Problem statement: Using the data below, copy out all lines with the word "идеи".

---+---

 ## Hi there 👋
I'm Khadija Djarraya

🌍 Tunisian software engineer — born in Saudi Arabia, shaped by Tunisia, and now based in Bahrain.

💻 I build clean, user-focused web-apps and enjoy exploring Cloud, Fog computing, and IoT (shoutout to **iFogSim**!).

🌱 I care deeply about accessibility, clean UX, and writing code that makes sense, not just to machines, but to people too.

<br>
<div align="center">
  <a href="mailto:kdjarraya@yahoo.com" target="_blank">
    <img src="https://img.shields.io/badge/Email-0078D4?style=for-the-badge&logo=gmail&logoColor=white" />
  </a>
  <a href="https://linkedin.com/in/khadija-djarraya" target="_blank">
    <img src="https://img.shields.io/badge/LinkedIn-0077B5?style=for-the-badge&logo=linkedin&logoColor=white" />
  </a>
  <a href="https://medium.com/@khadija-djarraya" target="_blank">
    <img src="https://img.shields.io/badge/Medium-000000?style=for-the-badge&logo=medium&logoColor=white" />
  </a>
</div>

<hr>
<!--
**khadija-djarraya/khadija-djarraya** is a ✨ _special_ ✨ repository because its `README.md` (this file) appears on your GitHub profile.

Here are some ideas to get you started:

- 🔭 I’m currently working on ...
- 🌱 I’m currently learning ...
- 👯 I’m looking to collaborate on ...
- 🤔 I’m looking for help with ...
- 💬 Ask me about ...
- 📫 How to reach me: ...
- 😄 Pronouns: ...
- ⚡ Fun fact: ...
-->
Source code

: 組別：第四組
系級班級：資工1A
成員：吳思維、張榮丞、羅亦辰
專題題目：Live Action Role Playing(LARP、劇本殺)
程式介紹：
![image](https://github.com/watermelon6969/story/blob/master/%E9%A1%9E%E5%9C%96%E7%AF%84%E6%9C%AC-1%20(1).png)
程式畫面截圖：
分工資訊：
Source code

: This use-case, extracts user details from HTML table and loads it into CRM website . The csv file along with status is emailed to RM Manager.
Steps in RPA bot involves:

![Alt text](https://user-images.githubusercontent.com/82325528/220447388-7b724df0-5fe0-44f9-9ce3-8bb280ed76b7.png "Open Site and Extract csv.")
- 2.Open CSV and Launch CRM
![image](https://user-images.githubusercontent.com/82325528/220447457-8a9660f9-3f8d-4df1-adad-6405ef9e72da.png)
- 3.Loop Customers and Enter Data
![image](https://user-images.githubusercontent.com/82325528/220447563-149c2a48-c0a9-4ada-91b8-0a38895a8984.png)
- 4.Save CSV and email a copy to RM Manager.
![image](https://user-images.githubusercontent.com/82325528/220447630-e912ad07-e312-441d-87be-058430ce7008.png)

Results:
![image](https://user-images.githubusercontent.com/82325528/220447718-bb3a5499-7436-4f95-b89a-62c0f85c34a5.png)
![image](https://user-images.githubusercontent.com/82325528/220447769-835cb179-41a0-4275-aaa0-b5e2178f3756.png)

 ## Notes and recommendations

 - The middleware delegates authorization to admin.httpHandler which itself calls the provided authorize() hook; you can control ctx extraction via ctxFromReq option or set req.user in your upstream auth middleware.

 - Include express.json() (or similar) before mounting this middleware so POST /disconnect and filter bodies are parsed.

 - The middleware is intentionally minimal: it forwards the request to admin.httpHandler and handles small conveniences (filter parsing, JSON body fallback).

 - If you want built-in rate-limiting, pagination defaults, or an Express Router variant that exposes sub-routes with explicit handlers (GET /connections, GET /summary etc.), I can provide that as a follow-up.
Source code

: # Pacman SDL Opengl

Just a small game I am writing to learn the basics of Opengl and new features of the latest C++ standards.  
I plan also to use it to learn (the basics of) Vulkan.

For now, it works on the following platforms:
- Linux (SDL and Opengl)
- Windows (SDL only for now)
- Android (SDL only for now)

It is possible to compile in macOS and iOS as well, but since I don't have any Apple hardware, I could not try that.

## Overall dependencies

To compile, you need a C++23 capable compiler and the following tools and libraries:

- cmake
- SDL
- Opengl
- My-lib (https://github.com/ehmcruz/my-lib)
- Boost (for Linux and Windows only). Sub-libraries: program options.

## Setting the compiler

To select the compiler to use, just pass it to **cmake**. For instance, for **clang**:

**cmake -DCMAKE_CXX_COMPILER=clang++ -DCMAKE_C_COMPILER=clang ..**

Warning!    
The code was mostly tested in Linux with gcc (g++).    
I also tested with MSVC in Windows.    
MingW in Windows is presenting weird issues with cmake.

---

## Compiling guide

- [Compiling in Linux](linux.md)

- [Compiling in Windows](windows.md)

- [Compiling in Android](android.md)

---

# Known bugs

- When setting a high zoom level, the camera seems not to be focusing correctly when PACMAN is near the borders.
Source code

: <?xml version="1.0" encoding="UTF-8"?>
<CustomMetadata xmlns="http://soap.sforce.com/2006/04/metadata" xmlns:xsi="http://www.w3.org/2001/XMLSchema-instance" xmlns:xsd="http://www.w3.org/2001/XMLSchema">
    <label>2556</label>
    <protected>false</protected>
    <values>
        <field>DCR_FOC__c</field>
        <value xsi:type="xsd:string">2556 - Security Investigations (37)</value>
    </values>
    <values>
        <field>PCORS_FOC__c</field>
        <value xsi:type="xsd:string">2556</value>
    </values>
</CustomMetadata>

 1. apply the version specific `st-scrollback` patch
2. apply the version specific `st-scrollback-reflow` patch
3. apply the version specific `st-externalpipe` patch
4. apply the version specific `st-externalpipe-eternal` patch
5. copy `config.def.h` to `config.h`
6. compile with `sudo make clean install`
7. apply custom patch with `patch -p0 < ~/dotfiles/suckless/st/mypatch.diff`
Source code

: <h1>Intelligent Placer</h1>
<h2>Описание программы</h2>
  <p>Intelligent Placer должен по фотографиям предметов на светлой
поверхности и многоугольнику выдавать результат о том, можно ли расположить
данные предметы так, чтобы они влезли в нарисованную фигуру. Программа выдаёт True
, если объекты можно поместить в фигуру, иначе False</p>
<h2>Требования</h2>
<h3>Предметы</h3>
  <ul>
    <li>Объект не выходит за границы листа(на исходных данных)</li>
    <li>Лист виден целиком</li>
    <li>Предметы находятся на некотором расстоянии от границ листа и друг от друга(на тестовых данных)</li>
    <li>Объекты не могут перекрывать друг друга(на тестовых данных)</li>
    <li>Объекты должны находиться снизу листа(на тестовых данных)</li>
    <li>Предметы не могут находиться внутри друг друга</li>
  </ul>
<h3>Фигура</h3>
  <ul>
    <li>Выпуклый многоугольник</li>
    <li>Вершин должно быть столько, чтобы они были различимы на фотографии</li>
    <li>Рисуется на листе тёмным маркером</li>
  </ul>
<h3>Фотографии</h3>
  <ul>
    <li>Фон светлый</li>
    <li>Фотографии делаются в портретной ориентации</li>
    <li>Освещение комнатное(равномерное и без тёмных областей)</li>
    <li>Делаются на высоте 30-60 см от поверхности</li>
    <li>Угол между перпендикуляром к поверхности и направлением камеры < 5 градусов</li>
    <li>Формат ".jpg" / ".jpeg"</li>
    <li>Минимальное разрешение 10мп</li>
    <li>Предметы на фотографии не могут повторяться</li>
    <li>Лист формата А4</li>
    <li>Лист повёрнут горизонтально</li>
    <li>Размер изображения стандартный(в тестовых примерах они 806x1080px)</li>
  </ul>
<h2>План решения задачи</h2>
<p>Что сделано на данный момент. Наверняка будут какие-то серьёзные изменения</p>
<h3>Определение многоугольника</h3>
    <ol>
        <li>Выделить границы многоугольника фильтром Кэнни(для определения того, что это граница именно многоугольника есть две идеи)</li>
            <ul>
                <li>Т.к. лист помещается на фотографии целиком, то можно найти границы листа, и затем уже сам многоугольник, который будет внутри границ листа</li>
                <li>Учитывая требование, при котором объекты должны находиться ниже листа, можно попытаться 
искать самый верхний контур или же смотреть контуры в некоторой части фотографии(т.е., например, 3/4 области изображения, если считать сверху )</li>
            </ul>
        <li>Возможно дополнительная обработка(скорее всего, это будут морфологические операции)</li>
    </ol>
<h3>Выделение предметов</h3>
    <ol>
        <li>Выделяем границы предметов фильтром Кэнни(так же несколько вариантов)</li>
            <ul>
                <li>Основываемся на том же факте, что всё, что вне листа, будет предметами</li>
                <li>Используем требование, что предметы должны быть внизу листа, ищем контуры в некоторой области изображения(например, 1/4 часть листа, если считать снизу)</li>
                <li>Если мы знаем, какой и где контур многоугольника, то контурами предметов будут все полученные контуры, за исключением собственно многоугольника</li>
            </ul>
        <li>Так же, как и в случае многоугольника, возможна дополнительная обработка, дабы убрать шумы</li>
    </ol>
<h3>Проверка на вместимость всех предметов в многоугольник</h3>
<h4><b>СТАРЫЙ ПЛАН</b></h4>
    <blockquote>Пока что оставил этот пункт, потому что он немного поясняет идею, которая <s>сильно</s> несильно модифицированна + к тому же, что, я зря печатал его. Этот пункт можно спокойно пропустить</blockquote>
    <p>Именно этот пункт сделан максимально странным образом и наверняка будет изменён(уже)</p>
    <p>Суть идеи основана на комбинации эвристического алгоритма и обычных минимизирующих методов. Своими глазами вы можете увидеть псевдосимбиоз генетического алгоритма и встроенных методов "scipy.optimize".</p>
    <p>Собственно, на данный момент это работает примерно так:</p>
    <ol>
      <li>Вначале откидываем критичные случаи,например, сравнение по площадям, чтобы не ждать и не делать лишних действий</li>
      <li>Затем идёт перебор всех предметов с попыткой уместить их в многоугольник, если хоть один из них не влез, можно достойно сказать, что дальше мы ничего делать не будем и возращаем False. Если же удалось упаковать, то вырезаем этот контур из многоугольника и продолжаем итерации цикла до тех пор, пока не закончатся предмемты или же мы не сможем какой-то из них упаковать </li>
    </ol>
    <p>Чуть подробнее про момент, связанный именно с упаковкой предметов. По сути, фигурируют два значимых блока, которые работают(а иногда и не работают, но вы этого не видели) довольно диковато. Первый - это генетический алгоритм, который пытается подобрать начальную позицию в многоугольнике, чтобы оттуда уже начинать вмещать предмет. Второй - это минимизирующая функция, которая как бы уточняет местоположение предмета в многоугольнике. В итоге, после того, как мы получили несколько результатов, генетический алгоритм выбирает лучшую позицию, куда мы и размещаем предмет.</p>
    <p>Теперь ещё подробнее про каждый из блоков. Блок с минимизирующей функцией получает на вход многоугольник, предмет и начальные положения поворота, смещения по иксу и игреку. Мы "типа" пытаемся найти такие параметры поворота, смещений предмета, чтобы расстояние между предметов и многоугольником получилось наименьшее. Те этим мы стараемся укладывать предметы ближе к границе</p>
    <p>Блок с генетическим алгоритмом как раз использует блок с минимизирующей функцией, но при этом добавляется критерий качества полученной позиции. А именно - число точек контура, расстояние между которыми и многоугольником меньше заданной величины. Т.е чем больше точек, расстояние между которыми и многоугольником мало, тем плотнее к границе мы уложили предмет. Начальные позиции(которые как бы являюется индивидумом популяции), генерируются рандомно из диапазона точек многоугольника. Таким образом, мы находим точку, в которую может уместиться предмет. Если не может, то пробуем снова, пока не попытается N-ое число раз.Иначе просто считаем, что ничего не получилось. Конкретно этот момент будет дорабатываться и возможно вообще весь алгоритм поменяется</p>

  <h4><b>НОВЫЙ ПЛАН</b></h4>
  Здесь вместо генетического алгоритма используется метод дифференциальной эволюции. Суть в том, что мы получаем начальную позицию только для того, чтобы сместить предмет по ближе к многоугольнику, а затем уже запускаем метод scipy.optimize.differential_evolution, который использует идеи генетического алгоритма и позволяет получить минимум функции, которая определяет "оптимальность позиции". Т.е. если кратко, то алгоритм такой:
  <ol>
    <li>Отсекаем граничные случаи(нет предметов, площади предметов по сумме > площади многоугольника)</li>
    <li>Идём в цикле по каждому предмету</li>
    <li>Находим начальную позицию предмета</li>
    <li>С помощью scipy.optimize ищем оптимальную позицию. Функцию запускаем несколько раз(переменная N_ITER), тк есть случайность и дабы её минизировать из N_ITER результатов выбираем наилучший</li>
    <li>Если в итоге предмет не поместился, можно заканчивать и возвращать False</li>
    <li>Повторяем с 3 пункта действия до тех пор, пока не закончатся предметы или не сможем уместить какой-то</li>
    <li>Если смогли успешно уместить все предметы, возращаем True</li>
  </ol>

---+---

Answer to the problem:
        <li>Выделить границы многоугольника фильтром Кэнни(для определения того, что это граница именно многоугольника есть две идеи)</li>
    <p>Суть идеи основана на комбинации эвристического алгоритма и обычных минимизирующих методов. Своими глазами вы можете увидеть псевдосимбиоз генетического алгоритма и встроенных методов "scipy.optimize".</p>
  Здесь вместо генетического алгоритма используется метод дифференциальной эволюции. Суть в том, что мы получаем начальную позицию только для того, чтобы сместить предмет по ближе к многоугольнику, а затем уже запускаем метод scipy.optimize.differential_evolution, который использует идеи генетического алгоритма и позволяет получить минимум функции, которая определяет "оптимальность позиции". Т.е. если кратко, то алгоритм такой:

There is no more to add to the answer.